Pubdate: Sun, 01 Jul 2012
Source: New York Times (NY)
Copyright: 2012 The New York Times Company
Contact: http://www.nytimes.com/ref/membercenter/help/lettertoeditor.html
Website: http://www.nytimes.com/
Details: http://www.mapinc.org/media/298
Author: Norimitsu Onishi

CITIES BALK AS FEDERAL LAW ON MARIJUANA IS ENFORCED

ARCATA, Calif. - Faced with growing chaos in the state's medical 
marijuana industry, this city in Northern California passed an 
ordinance in 2008 that meticulously detailed, over 11 pages, how the 
drug could be grown and sold here.

Humboldt Medical Supply, a dispensary here in Humboldt County 
regarded as a law-abiding model that has given free cannabis to 
elderly patients, became the first to obtain a permit in 2010. The 
Sai Center, whose owner has a history of flouting city regulations 
and was described by the mayor as running his business "purely for 
profit," was rejected last year.

Humboldt Medical quickly closed shop after federal prosecutors began 
shuttering hundreds of dispensaries in October in one of the biggest 
crackdowns on medical marijuana since its legalization in California 
in 1996. The Sai Center's owner moved locations and has defied the 
authorities by continuing to operate, most recently out of his 
mother's house. City officials, afraid of becoming targets themselves 
of the prosecutors, have suspended the applications of two other 
dispensaries that were expected to be approved.

"We feel the federal government's actions have had a very negative 
effect," said Mayor Michael Winkler. "We're very upset with their actions."

Like their counterparts in many other municipalities that have 
regulated medical marijuana on their own, Arcata officials say the 
federal offensive has brought renewed chaos to the medical marijuana 
industry. The federal authorities, their critics say, have 
indiscriminately targeted good and bad dispensaries, sometimes 
putting the best ones out of business. The crackdown, the critics 
say, has made it difficult for qualified Californians to obtain 
marijuana for medical use and is just pushing buyers into the black market.

Acting on federal law, which considers all possession and 
distribution of marijuana to be illegal, California's four United 
States attorneys, working with the Drug Enforcement Administration 
and the Internal Revenue Service, have shut down at least 500 
dispensaries statewide in the last eight months by sending letters to 
operators, landlords and local officials, warning of criminal charges 
and the seizure of assets. The United States attorneys said the 
dispensaries were violating not only federal law but also state law, 
which requires operators to be primary caregivers to their customers 
and distribute marijuana only for medical purposes.

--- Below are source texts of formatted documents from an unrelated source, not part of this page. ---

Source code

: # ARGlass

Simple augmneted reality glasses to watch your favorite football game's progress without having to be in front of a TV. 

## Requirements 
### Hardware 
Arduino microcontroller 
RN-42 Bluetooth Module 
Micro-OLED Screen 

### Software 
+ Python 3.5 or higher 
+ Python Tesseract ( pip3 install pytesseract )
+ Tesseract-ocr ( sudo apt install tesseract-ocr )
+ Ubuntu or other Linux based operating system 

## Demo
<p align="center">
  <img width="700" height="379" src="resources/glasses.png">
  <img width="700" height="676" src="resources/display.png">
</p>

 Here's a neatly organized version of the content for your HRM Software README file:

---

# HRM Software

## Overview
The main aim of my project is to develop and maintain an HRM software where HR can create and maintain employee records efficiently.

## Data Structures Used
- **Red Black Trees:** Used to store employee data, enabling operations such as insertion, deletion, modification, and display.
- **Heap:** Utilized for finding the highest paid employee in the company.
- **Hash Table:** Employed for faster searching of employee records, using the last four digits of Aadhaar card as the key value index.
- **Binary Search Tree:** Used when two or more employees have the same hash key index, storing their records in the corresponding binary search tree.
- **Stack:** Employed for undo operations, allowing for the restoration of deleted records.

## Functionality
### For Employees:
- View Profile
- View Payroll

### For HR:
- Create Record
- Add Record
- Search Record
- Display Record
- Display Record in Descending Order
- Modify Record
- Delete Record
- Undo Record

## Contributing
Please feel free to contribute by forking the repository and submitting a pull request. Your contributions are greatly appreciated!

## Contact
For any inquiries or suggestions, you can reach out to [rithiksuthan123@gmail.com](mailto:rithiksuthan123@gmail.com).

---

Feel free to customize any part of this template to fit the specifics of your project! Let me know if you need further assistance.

"We're not concerned in prosecuting patients or people who are 
legitimate caregivers for ill people, who are in good faith complying 
with state law," said Benjamin B. Wagner, the United States attorney 
for the Eastern District of California. "But we are concerned about 
large commercial operations that are generating huge amounts of money 
by selling marijuana in this essentially unregulated free-for-all 
that exists in California."

Because of the lack of regulation, it is difficult to know precisely 
how many dispensaries have shut down or even how many were in 
operation before the start of the current crackdown. But figures 
provided by three of California's four United States attorneys 
totaled more than 500: "dozens" in Mr. Wagner's district; 217 in the 
Southern District, in San Diego; and more than 200 in the Central 
District, in Los Angeles. Officials in the three districts say they 
have succeeded in putting out of business more than 90 percent of the 
dispensaries they have identified so far.

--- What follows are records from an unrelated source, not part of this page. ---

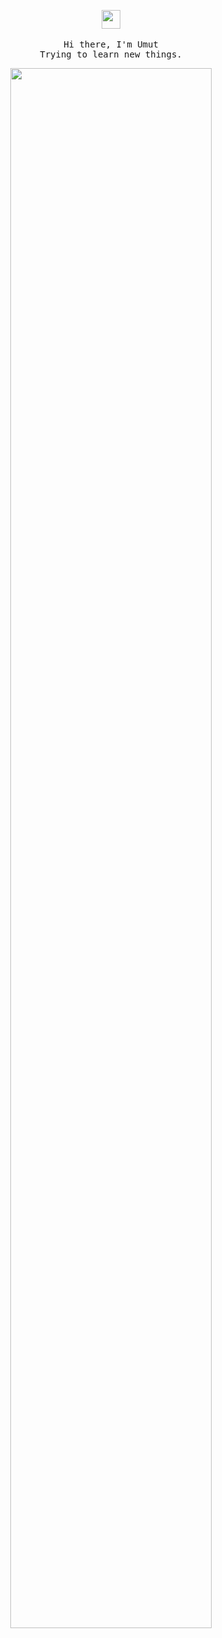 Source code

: <p align="center">
  <img src="https://user-images.githubusercontent.com/5679180/79618120-0daffb80-80be-11ea-819e-d2b0fa904d07.gif" width="30px">
 <br><br>
  <samp>
    Hi there, I'm  Umut <br>
    Trying to learn new things. <br>
  </samp>
</p>
<div align="center">
<img width="50%"> <img width="80%" src="https://awesome-github-stats.azurewebsites.net/user-stats/Umut0x?cardType=github&theme=dark&preferLogin=false&Ring=DDDDDD&Text=DDDDDD&Background=12030300&Title=DDDDDD&Border=DD272700">

</div>
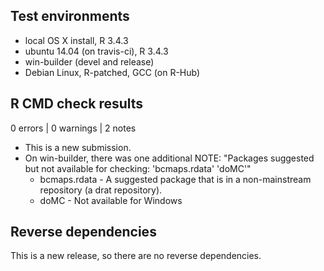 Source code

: ## Test environments
* local OS X install, R 3.4.3
* ubuntu 14.04 (on travis-ci), R 3.4.3
* win-builder (devel and release)
* Debian Linux, R-patched, GCC (on R-Hub)

## R CMD check results

0 errors | 0 warnings | 2 notes

* This is a new submission.
* On win-builder, there was one additional NOTE:
    "Packages suggested but not available for checking: 'bcmaps.rdata' 'doMC'"
    - bcmaps.rdata - A suggested package that is in a non-mainstream repository (a drat repository).
    - doMC - Not available for Windows

## Reverse dependencies

This is a new release, so there are no reverse dependencies.
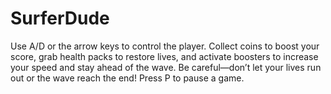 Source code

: # SurferDude
Use A/D or the arrow keys to control the player. Collect coins to boost your score, grab health packs to restore lives, and activate boosters to increase your speed and stay ahead of the wave. Be careful—don’t let your lives run out or the wave reach the end! Press P to pause a game.

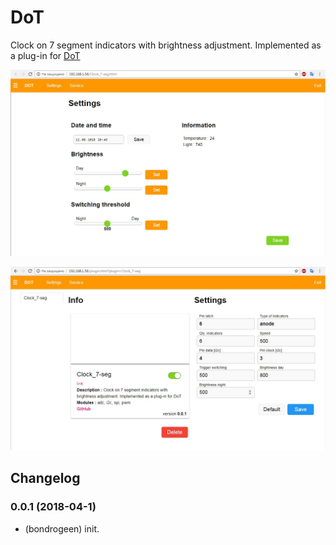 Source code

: # DoT
 
Clock on 7 segment indicators with brightness adjustment. 
Implemented as a plug-in for [DoT](https://github.com/bondrogeen/DoT)

![Screenshot_1](https://raw.githubusercontent.com/bondrogeen/Clock_7-seg/master/doc/Screenshot_1.jpg)

![Screenshot_2](https://raw.githubusercontent.com/bondrogeen/Clock_7-seg/master/doc/Screenshot_2.jpg)


## Changelog

### 0.0.1 (2018-04-1)
* (bondrogeen) init.



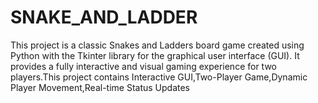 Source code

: # SNAKE_AND_LADDER
This project is a classic Snakes and Ladders board game created using Python with the Tkinter library for the graphical user interface (GUI). It provides a fully interactive and visual gaming experience for two players.This project contains Interactive GUI,Two-Player Game,Dynamic Player Movement,Real-time Status Updates

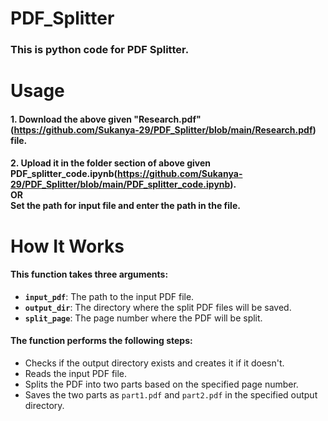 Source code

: # PDF_Splitter <br>
### This is python code for PDF Splitter. <br>

# Usage
#### 	1. Download the above given "Research.pdf"(https://github.com/Sukanya-29/PDF_Splitter/blob/main/Research.pdf) file. <br>
#### 	2. Upload it in the folder section of above given PDF_splitter_code.ipynb(https://github.com/Sukanya-29/PDF_Splitter/blob/main/PDF_splitter_code.ipynb). <br> OR <br> Set the path for input file and enter the path in the file.

# How It Works <br>

#### **This function takes three arguments:**
- **`input_pdf`**: The path to the input PDF file.  
- **`output_dir`**: The directory where the split PDF files will be saved.  
- **`split_page`**: The page number where the PDF will be split.

#### **The function performs the following steps:**
- Checks if the output directory exists and creates it if it doesn't.  
- Reads the input PDF file.  
- Splits the PDF into two parts based on the specified page number.  
- Saves the two parts as `part1.pdf` and `part2.pdf` in the specified output directory.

Declining to release figures was the United States attorney for the 
Northern District. The district includes San Francisco and Oakland, 
the two cities that have led the fight against the current federal 
offensive, as well as Arcata and other municipalities long known for 
their tolerance of marijuana.

Dan Rush, an official at the United Food and Commercial Workers 
Union, said about 650 out of the 1,400 marijuana dispensaries that 
existed last October have ceased operating. The union represents 
between 600 and 800 members working in statewide dispensaries, he said.

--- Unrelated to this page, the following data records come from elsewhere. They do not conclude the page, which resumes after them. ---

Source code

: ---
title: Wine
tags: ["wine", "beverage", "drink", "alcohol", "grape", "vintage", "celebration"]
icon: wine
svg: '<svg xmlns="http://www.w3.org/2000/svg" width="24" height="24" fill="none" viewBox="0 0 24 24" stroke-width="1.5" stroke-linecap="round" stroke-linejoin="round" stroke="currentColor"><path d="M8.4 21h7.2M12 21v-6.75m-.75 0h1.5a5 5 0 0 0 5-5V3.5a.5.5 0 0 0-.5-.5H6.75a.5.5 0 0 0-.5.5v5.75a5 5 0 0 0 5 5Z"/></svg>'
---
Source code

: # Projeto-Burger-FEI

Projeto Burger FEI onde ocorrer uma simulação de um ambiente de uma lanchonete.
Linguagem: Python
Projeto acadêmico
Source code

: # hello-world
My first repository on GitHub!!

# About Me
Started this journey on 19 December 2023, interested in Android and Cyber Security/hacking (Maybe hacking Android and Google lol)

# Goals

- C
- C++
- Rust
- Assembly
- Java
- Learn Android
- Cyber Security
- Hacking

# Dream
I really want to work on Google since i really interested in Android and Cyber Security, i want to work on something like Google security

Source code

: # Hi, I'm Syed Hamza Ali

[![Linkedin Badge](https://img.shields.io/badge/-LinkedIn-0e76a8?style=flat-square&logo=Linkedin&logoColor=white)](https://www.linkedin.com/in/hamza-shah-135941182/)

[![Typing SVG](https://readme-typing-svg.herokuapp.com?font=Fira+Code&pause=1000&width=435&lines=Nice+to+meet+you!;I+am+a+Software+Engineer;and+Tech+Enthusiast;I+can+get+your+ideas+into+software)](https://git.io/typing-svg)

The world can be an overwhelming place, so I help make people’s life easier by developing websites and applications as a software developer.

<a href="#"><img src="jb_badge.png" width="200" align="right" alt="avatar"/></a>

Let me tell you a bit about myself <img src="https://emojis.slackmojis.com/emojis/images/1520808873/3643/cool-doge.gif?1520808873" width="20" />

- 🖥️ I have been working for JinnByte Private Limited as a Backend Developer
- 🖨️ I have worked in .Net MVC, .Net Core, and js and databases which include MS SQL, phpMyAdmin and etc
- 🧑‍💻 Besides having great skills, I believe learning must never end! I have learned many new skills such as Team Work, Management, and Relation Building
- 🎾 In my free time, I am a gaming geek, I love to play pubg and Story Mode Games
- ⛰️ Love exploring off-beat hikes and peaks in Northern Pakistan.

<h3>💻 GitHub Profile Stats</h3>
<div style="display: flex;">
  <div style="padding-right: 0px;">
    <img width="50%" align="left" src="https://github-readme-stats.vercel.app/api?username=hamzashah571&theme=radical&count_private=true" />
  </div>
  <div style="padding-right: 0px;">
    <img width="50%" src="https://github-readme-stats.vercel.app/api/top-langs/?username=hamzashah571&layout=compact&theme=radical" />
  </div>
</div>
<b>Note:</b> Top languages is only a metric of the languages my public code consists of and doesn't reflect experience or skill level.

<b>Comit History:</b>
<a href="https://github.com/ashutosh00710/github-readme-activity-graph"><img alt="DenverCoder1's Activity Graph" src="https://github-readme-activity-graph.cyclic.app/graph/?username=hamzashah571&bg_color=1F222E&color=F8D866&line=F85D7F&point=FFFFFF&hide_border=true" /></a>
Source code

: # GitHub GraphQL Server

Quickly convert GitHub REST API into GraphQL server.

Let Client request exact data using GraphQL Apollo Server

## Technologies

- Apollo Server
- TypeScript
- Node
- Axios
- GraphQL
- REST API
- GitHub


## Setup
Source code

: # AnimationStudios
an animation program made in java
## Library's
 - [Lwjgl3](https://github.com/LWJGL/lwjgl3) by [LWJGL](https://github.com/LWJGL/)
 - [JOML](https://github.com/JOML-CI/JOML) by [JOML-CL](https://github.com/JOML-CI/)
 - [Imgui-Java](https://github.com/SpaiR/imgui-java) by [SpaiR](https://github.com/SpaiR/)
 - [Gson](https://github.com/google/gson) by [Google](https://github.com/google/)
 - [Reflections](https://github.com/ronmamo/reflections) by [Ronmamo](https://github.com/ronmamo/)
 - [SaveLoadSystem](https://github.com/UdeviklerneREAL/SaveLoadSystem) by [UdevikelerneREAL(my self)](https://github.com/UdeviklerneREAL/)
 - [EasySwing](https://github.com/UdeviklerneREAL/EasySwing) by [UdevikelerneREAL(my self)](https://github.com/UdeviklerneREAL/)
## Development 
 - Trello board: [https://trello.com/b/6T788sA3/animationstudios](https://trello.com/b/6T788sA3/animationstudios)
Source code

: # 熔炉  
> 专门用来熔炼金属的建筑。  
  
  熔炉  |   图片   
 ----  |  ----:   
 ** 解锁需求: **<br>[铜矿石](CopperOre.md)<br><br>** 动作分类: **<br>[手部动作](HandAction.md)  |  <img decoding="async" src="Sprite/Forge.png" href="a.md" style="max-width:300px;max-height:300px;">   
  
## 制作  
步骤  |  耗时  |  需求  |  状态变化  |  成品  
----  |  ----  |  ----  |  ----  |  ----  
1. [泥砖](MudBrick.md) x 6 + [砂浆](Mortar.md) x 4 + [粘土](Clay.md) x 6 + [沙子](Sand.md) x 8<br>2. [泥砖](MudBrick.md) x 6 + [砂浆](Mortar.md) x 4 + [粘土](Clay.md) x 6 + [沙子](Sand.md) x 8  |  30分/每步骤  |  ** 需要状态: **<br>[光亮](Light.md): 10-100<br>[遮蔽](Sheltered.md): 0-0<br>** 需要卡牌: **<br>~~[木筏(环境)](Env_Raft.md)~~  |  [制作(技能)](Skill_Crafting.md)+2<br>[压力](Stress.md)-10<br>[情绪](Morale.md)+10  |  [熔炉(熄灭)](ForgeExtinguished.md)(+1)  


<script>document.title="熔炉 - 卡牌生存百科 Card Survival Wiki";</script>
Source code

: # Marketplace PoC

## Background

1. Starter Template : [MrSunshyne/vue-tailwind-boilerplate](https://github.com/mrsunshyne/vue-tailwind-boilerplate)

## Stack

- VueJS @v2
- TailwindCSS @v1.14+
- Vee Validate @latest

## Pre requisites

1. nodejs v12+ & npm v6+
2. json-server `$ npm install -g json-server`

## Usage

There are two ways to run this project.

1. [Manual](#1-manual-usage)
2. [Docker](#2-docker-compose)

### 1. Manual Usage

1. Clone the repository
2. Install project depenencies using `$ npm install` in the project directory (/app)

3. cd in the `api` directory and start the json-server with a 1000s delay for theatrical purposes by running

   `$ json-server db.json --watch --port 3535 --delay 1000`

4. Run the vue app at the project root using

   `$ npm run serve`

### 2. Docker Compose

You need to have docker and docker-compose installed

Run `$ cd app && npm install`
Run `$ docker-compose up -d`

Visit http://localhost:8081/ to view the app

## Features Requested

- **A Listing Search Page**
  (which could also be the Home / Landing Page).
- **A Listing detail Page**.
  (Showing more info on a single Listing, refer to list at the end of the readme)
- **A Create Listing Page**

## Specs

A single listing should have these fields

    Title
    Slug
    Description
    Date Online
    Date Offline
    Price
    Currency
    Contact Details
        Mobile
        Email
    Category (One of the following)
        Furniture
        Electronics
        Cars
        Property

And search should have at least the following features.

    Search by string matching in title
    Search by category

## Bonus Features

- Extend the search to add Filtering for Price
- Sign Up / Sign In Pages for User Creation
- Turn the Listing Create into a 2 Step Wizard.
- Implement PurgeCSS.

Except for San Francisco and Oakland, the roughly 50 municipalities 
with medical marijuana ordinances have suspended the administration 
of dispensaries, said Kris Hermes, a spokesman for Americans for Safe 
Access, a group that promotes access to medical marijuana. Though 
federal authorities have periodically gone after dispensaries since 
California became the first state to legalize marijuana for medical 
use, Mr. Hermes described the current crackdown as "unprecedented" 
because of its "intensity" and because of the number of dispensaries 
closed and federal agencies involved.

Prosecutors denied that legitimate patients were being driven to 
illegal sellers.

"Most often the individuals who are visiting these places have 
obtained sham doctor recommendations for really no purpose other than 
to engage in the recreational use of marijuana," Laura E. Duffy, the 
United States attorney for the Southern District, said of the 
dispensaries. "To the extent that blatant distribution of marijuana 
is not available in commercial businesses throughout California, 
certainly in this district, I think that's a good thing."

Here in Arcata - a city of 17,000 people in a region of the state 
known as the Emerald Triangle, where the illegal marijuana trade has 
long been tolerated and is a pillar of the local economy - government 
officials worried that counterparts in neighboring communities had 
received letters warning them against regulating the medical 
marijuana industry.

"They said they could prosecute city officials and staff," said Larry 
Oetker, a city official who oversaw the regulations on the 
dispensaries. "That was a dramatic change."

Under the ordinance here, the city approved the permit of Humboldt 
Medical Supply, an "exemplary" dispensary according to Mayor Winkler. 
Greg Allen, a lawyer for the American Civil Liberties Union who 
represented the dispensary, said its staff included a nurse and 
rigorously screened customers to ensure that they had legitimate 
conditions that required treatment with marijuana.

By contrast, the city rejected the application of the Sai Center, 
which has violated city regulations, including advertising its 
services and letting customers mill around its premises. Its owner, 
Stephen Gasparas, exhibited "an extremely hostile attitude" at city 
hearings for his application, the mayor said.

"He was very contemptuous of any government regulation of this at 
all," the mayor said. "He seemed really to be in it for the money. If 
he also had any commitments to patients, I wasn't aware of that."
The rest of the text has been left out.